2018 Short Film Finalist Monica Santis
Towards the Sun
A 12-year-old girl confronts her scarring past when she is placed at an immigrant children's shelter for unaccompanied minors in Texas. As her future hangs in limbo, she embarks on a healing journey to recover her own sense of power through her artwork.
Monica is a director/producer based in Austin, Texas. After graduating from Boston College, she worked as the Director of Outreach for the Austin School of Film for several years. During her time at ASOF, she helped develop the Cine Joven bilingual youth film program and worked as a producer for the NAMAC and SXSW Youth MAFIA Film Festivals. She received her master’s degree from George Washington University’s Elliott School of International Affairs and graduated from GW’s Documentary Film Institute before enrolling at the London Film School. She recently received her master’s degree in filmmaking from LFS with a specialization in directing. Her work has been screened at
film festivals across North America and Europe.

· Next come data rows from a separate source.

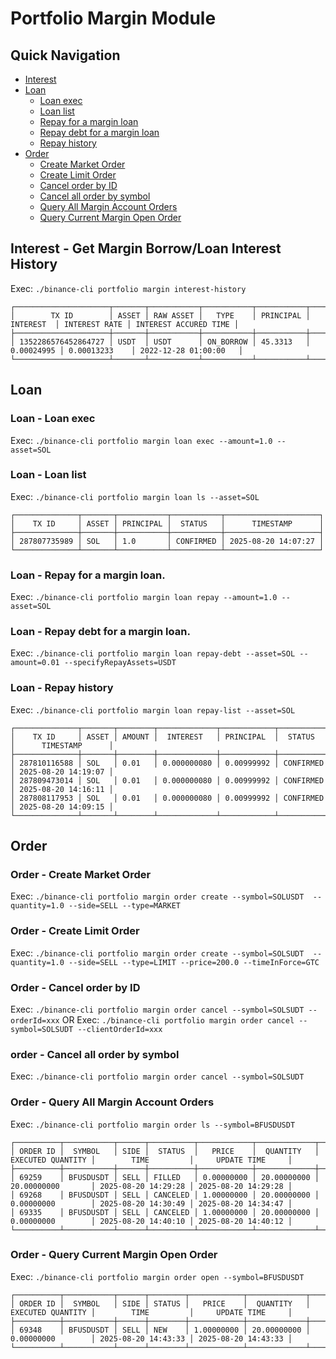 # Portfolio Margin Module

## Quick Navigation
- [Interest](#interest---get-margin-borrowloan-interest-history)
- [Loan](#loan)
  - [Loan exec](#loan---loan-exec)
  - [Loan list](#loan---loan-list)
  - [Repay for a margin loan](#loan---repay-for-a-margin-loan)
  - [Repay debt for a margin loan](#loan---repay-debt-for-a-margin-loan)
  - [Repay history](#loan---repay-history)
- [Order](#order)
  - [Create Market Order](#order---create-market-order)
  - [Create Limit Order](#order---create-limit-order)
  - [Cancel order by ID](#order---cancel-order-by-id)
  - [Cancel all order by symbol](#order---cancel-all-order-by-symbol)
  - [Query All Margin Account Orders](#order---query-all-margin-account-orders)
  - [Query Current Margin Open Order](#order---query-current-margin-open-order)

## Interest - Get Margin Borrow/Loan Interest History
Exec: `./binance-cli portfolio margin interest-history`
```shell
┌─────────────────────┬───────┬───────────┬───────────┬───────────┬────────────┬───────────────┬───────────────────────┐
│        TX ID        │ ASSET │ RAW ASSET │   TYPE    │ PRINCIPAL │  INTEREST  │ INTEREST RATE │ INTEREST ACCURED TIME │
├─────────────────────┼───────┼───────────┼───────────┼───────────┼────────────┼───────────────┼───────────────────────┤
│ 1352286576452864727 │ USDT  │ USDT      │ ON_BORROW │ 45.3313   │ 0.00024995 │ 0.00013233    │ 2022-12-28 01:00:00   │
└─────────────────────┴───────┴───────────┴───────────┴───────────┴────────────┴───────────────┴───────────────────────┘
```

## Loan

### Loan - Loan exec
Exec: `./binance-cli portfolio margin loan exec --amount=1.0 --asset=SOL`

### Loan - Loan list
Exec: `./binance-cli portfolio margin loan ls --asset=SOL`
```shell
┌──────────────┬───────┬───────────┬───────────┬─────────────────────┐
│    TX ID     │ ASSET │ PRINCIPAL │  STATUS   │      TIMESTAMP      │
├──────────────┼───────┼───────────┼───────────┼─────────────────────┤
│ 287807735989 │ SOL   │ 1.0       │ CONFIRMED │ 2025-08-20 14:07:27 │
└──────────────┴───────┴───────────┴───────────┴─────────────────────┘
```

### Loan - Repay for a margin loan.
Exec: `./binance-cli portfolio margin loan repay --amount=1.0 --asset=SOL`

### Loan - Repay debt for a margin loan.
Exec: `./binance-cli portfolio margin loan repay-debt --asset=SOL --amount=0.01 --specifyRepayAssets=USDT`

### Loan - Repay history
Exec: `./binance-cli portfolio margin loan repay-list --asset=SOL`
```shell
┌──────────────┬───────┬────────┬─────────────┬────────────┬───────────┬─────────────────────┐
│    TX ID     │ ASSET │ AMOUNT │  INTEREST   │ PRINCIPAL  │  STATUS   │      TIMESTAMP      │
├──────────────┼───────┼────────┼─────────────┼────────────┼───────────┼─────────────────────┤
│ 287810116588 │ SOL   │ 0.01   │ 0.000000080 │ 0.00999992 │ CONFIRMED │ 2025-08-20 14:19:07 │
│ 287809473014 │ SOL   │ 0.01   │ 0.000000080 │ 0.00999992 │ CONFIRMED │ 2025-08-20 14:16:11 │
│ 287808117953 │ SOL   │ 0.01   │ 0.000000080 │ 0.00999992 │ CONFIRMED │ 2025-08-20 14:09:15 │
└──────────────┴───────┴────────┴─────────────┴────────────┴───────────┴─────────────────────┘
```

## Order

### Order - Create Market Order
Exec: `./binance-cli portfolio margin order create --symbol=SOLUSDT  --quantity=1.0 --side=SELL --type=MARKET`

### Order - Create Limit Order
Exec: `./binance-cli portfolio margin order create --symbol=SOLSUDT  --quantity=1.0 --side=SELL --type=LIMIT --price=200.0 --timeInForce=GTC`

### Order - Cancel order by ID
Exec: `./binance-cli portfolio margin order cancel --symbol=SOLSUDT --orderId=xxx`
OR
Exec: `./binance-cli portfolio margin order cancel --symbol=SOLSUDT --clientOrderId=xxx`

### order - Cancel all order by symbol
Exec: `./binance-cli portfolio margin order cancel --symbol=SOLSUDT`

### Order - Query All Margin Account Orders
Exec: `./binance-cli portfolio margin order ls --symbol=BFUSDUSDT`
```shell
┌──────────┬───────────┬──────┬──────────┬────────────┬─────────────┬───────────────────┬─────────────────────┬─────────────────────┐
│ ORDER ID │  SYMBOL   │ SIDE │  STATUS  │   PRICE    │  QUANTITY   │ EXECUTED QUANTITY │        TIME         │     UPDATE TIME     │
├──────────┼───────────┼──────┼──────────┼────────────┼─────────────┼───────────────────┼─────────────────────┼─────────────────────┤
│ 69259    │ BFUSDUSDT │ SELL │ FILLED   │ 0.00000000 │ 20.00000000 │ 20.00000000       │ 2025-08-20 14:29:28 │ 2025-08-20 14:29:28 │
│ 69268    │ BFUSDUSDT │ SELL │ CANCELED │ 1.00000000 │ 20.00000000 │ 0.00000000        │ 2025-08-20 14:30:49 │ 2025-08-20 14:34:47 │
│ 69335    │ BFUSDUSDT │ SELL │ CANCELED │ 1.00000000 │ 20.00000000 │ 0.00000000        │ 2025-08-20 14:40:10 │ 2025-08-20 14:40:12 │
└──────────┴───────────┴──────┴──────────┴────────────┴─────────────┴───────────────────┴─────────────────────┴─────────────────────┘
```

### Order - Query Current Margin Open Order
Exec: `./binance-cli portfolio margin order open --symbol=BFUSDUSDT`
```shell
┌──────────┬───────────┬──────┬────────┬────────────┬─────────────┬───────────────────┬─────────────────────┬─────────────────────┐
│ ORDER ID │  SYMBOL   │ SIDE │ STATUS │   PRICE    │  QUANTITY   │ EXECUTED QUANTITY │        TIME         │     UPDATE TIME     │
├──────────┼───────────┼──────┼────────┼────────────┼─────────────┼───────────────────┼─────────────────────┼─────────────────────┤
│ 69348    │ BFUSDUSDT │ SELL │ NEW    │ 1.00000000 │ 20.00000000 │ 0.00000000        │ 2025-08-20 14:43:33 │ 2025-08-20 14:43:33 │
└──────────┴───────────┴──────┴────────┴────────────┴─────────────┴───────────────────┴─────────────────────┴─────────────────────┘
```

In 2016, I visited a shelter for unaccompanied minors who had been placed there after being detained by border patrol on the United States-Mexico border. I went with an organization that has shelters all over Texas–their aim is to reunify kids with their family members in the USA. The shelter supplies housing, educational courses, legal representation, medical attention, and emotional support. I was moved by the sense of community and support from both children and adults. The majority of minors are fleeing violence in their home countries and are desperately trying to reunify with family in the USA. As I sat and spoke with kids and shelter staff, I was particularly moved by stories about healing. Several children had survived an extremely traumatic border crossing and encountered violence and other sorts of abuse along the perilous way. I also realized that a lot of children were waiting–waiting to see what the judges rule, waiting for good news, waiting and anticipating bad news. I wanted to explore the point of view of a girl who had recently arrived, and I wanted to show her first steps towards self-expression in the face of so much trauma—in doing so, I wanted to humanize a political issue and shed light on a resilient community of children.